[HUDI-251] JDBC incremental load to HUDI with DeltaStreamer #917

taherk77 · 2019-09-22T15:25:43Z

No description provided.

taherk77 · 2019-09-22T15:31:56Z

https://sqoop.apache.org/docs/1.4.2/SqoopUserGuide.html#_incremental_imports mentions --last_value. I think we should be computing that within the source. My vision is once the user specifies the incremental column and the interval we should be pulling the data every interval.

so in short deltastreamer will never get shut down unless it is manually shut and will keep pulling new data from the JDBC source.

The other option is that when we set is_incremental as false then we pull all the data at once and then write it.

taherk77 · 2019-09-23T11:34:06Z

@vinothchandar Travis tests failed for modules that I haven't touched. What should we do?

vinothchandar · 2019-09-24T14:33:26Z

The other option is that when we set is_incremental as false then we pull all the data at once and then write it.

this can be implemented by passing --checkpoint null or --full-load flag? This is actually a general issue for all sources.. it would be good to open a new JIRA for this and tackle separately.. For e.g, even if you have files on DFS, you want to probably have an option to do this.. For this PR, we can just focus on incremental pulling where the first run without checkpoint, pulls the entire table?

the interval we should be pulling the data every interval.

On the interval, may be I was vague. apologies. What I meant was, the frequency at which we run DeltaStreamer is controlled by the user in non-continuous mode and #921 just added a flag to control this in continuous mode. Don't think we need to worry about it in this PR?

vinothchandar · 2019-09-24T14:35:53Z

That seems like a flaky test?

Failed tests: 
  TestMergeOnReadTable.testRollbackWithDeltaAndCompactionCommit:421 expected:<1> but was:<0>

Hmmm. for now, you can restart the build on travis and it should go away.. have not seen travis be flaky in a while.. So if it persists, we can take it up separately

vinothchandar · 2019-09-24T14:41:21Z

hudi-utilities/src/test/resources/delta-streamer-config/jdbc-source-password.txt

@@ -0,0 +1 @@
+hudi


please make sure this is not any real password :)

I think we can get rid of this file. it is not even been used in the Junits

:) we dont have such strong passwords .. haha

taherk77 · 2019-09-24T15:58:56Z

this can be implemented by passing --checkpoint null or --full-load flag?
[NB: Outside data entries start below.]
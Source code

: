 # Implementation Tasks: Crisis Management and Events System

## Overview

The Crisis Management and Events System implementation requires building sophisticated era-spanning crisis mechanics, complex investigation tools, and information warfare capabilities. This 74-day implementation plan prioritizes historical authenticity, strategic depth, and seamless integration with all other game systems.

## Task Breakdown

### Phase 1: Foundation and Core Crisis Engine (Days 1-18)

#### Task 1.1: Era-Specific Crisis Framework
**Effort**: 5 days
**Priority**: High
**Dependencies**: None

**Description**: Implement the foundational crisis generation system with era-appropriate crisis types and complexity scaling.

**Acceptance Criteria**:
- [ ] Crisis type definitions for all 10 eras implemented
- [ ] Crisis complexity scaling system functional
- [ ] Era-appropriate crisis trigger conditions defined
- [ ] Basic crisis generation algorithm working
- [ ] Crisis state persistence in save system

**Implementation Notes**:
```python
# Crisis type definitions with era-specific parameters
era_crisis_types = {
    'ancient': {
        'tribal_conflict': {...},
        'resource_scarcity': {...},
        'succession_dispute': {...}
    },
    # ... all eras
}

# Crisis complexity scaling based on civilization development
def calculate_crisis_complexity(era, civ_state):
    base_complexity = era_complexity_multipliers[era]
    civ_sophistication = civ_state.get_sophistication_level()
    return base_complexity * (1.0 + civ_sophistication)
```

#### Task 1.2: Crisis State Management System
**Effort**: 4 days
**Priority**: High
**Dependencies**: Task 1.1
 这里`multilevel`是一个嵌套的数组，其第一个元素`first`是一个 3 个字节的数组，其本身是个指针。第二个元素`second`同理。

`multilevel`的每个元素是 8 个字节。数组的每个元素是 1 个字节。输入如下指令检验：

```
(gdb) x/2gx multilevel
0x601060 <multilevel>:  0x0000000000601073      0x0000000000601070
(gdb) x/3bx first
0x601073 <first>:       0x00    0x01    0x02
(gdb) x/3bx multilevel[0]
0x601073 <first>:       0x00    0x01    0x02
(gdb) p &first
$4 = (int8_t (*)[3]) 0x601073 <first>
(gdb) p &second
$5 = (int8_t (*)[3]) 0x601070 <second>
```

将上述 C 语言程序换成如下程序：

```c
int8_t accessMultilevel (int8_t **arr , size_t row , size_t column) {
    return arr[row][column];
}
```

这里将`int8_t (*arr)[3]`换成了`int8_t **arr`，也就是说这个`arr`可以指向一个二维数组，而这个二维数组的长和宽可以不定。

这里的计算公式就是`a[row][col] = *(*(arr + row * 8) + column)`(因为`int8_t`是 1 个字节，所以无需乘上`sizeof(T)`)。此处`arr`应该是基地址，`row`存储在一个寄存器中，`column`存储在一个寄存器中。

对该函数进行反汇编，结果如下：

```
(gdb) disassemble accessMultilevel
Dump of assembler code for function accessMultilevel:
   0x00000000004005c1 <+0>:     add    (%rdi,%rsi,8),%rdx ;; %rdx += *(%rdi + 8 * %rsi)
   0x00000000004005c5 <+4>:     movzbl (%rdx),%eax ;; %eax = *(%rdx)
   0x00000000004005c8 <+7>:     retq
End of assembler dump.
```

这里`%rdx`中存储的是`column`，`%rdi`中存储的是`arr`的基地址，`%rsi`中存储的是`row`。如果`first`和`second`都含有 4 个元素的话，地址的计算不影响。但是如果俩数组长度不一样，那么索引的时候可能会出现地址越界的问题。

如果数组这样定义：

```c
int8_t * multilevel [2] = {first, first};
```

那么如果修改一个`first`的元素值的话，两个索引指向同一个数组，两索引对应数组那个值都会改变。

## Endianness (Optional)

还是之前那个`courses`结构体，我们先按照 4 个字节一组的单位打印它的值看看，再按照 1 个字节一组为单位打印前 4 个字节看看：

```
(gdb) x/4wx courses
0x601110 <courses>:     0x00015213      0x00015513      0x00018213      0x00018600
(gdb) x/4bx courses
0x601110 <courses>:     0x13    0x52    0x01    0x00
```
This is actually a general issue for all sources.. it would be good to open a new JIRA for this and tackle separately.. For e.g, even if you have files on DFS, you want to probably have an option to do this.. For this PR, we can just focus on incremental pulling where the first run without a checkpoint, pulls the entire table?

So here is the kind of algorithm that I think of implementing

with load params (incremental_ column and interval x)

First, run do an entire pull of the table, write max(incremental_column) as last_val to the checkpoint.
second schedule after interval x run with Spark JDCB predicate pushdown do "select * from table where incremental_column > last_val" write data this rdd and the again write max(incremental_column) as checkpoint again and keep going.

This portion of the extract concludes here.